+++ Given data +++

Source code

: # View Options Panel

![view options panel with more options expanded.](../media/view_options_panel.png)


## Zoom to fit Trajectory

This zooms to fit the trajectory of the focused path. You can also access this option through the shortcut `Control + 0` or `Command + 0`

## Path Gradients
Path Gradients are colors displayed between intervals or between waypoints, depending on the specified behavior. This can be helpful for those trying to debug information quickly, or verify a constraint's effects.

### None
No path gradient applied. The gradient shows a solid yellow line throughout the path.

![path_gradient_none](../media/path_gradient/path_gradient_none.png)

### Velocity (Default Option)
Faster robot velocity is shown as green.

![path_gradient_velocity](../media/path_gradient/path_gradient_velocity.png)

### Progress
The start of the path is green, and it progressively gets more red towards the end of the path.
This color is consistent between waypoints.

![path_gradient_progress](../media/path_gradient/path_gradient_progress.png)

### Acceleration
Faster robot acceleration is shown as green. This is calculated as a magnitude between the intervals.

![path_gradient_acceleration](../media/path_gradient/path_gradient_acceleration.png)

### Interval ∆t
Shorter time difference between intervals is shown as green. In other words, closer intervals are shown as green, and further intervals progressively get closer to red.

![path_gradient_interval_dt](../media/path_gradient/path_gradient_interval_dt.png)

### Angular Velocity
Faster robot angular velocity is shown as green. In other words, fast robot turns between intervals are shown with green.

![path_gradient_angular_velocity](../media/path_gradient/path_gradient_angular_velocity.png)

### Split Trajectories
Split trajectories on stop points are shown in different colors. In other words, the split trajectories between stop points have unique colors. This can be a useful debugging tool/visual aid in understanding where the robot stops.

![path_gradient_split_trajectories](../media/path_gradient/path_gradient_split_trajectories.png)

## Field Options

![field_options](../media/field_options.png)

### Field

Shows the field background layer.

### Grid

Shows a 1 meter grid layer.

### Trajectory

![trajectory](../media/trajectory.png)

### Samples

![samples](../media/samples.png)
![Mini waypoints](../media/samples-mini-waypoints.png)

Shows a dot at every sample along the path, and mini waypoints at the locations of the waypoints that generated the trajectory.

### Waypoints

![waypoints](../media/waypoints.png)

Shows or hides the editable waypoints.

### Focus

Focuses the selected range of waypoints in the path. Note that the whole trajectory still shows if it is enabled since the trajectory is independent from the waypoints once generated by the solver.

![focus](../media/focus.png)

+++
+++ Given data +++

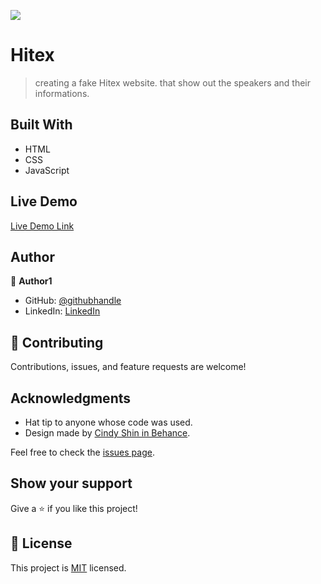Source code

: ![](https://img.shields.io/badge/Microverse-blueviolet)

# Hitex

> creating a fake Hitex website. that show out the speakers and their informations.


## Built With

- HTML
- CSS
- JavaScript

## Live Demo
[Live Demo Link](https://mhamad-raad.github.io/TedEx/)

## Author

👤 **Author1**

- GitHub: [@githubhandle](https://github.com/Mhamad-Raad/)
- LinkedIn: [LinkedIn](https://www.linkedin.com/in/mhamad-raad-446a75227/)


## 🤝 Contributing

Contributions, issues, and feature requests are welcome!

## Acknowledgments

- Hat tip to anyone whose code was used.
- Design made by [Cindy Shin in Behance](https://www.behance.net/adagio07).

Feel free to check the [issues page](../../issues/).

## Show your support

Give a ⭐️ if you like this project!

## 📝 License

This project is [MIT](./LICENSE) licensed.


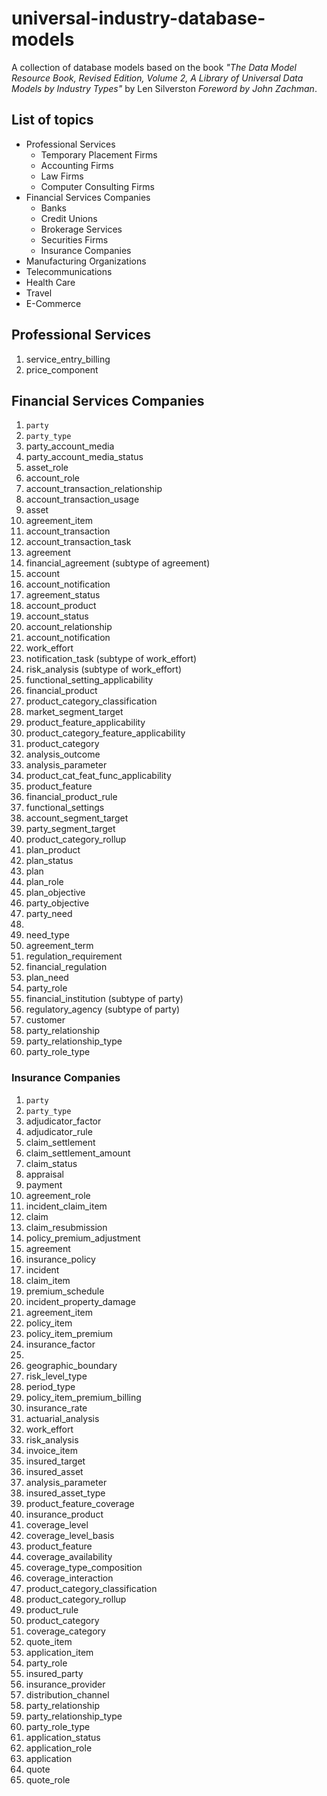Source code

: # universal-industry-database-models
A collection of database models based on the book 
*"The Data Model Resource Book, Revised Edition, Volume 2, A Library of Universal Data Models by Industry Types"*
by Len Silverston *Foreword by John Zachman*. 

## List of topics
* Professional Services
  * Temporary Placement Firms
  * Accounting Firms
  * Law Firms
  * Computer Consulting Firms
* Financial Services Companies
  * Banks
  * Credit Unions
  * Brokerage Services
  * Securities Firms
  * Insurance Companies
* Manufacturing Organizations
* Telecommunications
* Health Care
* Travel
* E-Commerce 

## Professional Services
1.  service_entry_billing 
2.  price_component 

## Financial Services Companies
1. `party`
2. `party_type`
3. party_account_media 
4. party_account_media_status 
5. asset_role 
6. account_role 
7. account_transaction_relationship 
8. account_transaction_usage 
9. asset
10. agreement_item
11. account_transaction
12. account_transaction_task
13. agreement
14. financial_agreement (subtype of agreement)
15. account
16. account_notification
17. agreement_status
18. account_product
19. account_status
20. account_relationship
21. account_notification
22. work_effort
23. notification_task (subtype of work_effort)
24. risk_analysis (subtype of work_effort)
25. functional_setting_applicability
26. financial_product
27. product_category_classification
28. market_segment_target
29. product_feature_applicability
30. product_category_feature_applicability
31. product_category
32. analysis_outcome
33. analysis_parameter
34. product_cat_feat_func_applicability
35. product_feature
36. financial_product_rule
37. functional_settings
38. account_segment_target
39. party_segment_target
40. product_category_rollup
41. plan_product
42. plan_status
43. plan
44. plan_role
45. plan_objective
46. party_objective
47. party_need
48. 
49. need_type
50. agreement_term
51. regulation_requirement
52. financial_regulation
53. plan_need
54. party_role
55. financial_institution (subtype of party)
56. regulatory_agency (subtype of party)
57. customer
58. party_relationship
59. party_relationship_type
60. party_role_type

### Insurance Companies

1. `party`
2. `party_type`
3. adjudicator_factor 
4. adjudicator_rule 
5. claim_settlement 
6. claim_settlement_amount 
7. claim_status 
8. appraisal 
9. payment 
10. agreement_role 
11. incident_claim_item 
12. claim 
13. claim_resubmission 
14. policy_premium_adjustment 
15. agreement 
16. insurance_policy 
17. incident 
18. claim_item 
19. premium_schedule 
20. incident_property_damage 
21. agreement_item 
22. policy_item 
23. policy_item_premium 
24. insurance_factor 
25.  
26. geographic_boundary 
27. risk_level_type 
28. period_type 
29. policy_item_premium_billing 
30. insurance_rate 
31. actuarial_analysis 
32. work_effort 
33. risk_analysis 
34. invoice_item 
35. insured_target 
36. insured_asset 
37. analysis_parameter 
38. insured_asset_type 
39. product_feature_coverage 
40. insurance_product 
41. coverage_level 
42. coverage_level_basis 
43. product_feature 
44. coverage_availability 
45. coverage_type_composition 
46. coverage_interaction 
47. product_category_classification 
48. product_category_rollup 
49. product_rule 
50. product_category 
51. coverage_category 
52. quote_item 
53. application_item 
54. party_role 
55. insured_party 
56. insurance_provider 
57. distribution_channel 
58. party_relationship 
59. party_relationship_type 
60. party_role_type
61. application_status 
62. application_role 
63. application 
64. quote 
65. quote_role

+++

= What you will do =
All that is wanted is the stretch of lines above from the one containing "32. analysis_outcome" through the one containing "65. quote_role", duplicated exactly.

= Response box =
32. analysis_outcome
33. analysis_parameter
34. product_cat_feat_func_applicability
35. product_feature
36. financial_product_rule
37. functional_settings
38. account_segment_target
39. party_segment_target
40. product_category_rollup
41. plan_product
42. plan_status
43. plan
44. plan_role
45. plan_objective
46. party_objective
47. party_need
48. 
49. need_type
50. agreement_term
51. regulation_requirement
52. financial_regulation
53. plan_need
54. party_role
55. financial_institution (subtype of party)
56. regulatory_agency (subtype of party)
57. customer
58. party_relationship
59. party_relationship_type
60. party_role_type

### Insurance Companies

1. `party`
2. `party_type`
3. adjudicator_factor 
4. adjudicator_rule 
5. claim_settlement 
6. claim_settlement_amount 
7. claim_status 
8. appraisal 
9. payment 
10. agreement_role 
11. incident_claim_item 
12. claim 
13. claim_resubmission 
14. policy_premium_adjustment 
15. agreement 
16. insurance_policy 
17. incident 
18. claim_item 
19. premium_schedule 
20. incident_property_damage 
21. agreement_item 
22. policy_item 
23. policy_item_premium 
24. insurance_factor 
25.  
26. geographic_boundary 
27. risk_level_type 
28. period_type 
29. policy_item_premium_billing 
30. insurance_rate 
31. actuarial_analysis 
32. work_effort 
33. risk_analysis 
34. invoice_item 
35. insured_target 
36. insured_asset 
37. analysis_parameter 
38. insured_asset_type 
39. product_feature_coverage 
40. insurance_product 
41. coverage_level 
42. coverage_level_basis 
43. product_feature 
44. coverage_availability 
45. coverage_type_composition 
46. coverage_interaction 
47. product_category_classification 
48. product_category_rollup 
49. product_rule 
50. product_category 
51. coverage_category 
52. quote_item 
53. application_item 
54. party_role 
55. insured_party 
56. insurance_provider 
57. distribution_channel 
58. party_relationship 
59. party_relationship_type 
60. party_role_type
61. application_status 
62. application_role 
63. application 
64. quote 
65. quote_role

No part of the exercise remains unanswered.